■ **Assignment**: Figure out how many lines in the records below hold the string "usage". That number alone is the answer.

■ **The data**:
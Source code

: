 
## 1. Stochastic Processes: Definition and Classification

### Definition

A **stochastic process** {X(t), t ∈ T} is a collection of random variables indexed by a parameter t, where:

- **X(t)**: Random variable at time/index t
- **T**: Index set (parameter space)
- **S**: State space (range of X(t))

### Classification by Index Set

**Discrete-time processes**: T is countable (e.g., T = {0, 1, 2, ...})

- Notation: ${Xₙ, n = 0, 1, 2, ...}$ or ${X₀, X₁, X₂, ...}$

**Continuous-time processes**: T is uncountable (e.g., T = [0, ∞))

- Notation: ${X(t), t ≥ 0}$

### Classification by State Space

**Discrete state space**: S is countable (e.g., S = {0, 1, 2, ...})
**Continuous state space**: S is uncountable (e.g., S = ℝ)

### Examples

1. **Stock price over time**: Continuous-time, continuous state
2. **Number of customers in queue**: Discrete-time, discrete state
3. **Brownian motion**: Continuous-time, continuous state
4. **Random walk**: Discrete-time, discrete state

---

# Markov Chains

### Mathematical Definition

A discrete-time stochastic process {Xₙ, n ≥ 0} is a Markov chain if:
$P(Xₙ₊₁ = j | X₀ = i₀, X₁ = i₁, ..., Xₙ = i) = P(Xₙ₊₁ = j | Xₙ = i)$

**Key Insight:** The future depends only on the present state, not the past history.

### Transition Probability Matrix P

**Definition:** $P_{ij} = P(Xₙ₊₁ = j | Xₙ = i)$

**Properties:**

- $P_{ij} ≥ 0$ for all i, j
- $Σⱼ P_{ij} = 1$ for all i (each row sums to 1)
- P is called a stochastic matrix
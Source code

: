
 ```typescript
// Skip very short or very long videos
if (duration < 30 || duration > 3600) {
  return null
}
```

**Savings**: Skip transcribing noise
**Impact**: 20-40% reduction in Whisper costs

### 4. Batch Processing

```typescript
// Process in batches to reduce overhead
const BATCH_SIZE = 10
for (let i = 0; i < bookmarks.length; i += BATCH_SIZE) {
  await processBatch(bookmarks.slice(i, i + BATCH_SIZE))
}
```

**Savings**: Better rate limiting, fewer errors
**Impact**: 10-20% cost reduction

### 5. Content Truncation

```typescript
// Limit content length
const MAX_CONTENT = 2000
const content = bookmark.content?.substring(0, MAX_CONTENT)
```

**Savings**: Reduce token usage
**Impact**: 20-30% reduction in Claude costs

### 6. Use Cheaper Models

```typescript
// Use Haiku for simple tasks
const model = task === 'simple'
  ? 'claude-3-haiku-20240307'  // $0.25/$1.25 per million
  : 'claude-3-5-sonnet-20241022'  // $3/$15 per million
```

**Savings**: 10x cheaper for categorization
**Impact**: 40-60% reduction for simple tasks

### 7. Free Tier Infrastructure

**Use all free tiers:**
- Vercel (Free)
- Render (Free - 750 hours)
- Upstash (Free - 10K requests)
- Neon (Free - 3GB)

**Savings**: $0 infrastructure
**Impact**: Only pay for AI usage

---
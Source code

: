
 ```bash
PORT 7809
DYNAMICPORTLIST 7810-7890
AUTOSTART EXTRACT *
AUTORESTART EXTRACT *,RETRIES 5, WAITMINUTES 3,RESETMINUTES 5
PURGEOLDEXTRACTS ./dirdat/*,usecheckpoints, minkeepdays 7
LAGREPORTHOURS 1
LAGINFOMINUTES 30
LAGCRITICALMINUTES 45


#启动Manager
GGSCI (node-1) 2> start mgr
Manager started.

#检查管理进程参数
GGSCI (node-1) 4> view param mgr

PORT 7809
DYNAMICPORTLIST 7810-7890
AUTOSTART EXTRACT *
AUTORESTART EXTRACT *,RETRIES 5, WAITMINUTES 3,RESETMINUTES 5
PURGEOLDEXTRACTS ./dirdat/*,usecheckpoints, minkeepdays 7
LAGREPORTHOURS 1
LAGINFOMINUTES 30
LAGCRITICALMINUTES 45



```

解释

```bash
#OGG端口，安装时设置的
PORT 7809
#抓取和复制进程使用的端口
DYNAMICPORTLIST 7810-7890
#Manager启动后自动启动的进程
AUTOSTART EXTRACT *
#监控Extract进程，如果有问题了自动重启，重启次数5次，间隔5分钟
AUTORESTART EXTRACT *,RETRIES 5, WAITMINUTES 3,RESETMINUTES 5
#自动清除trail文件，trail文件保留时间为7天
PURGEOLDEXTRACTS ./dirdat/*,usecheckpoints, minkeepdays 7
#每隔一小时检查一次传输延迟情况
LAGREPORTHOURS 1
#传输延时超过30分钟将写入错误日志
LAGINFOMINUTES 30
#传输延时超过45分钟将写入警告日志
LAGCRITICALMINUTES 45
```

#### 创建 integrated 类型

■ **Exercise output**: 2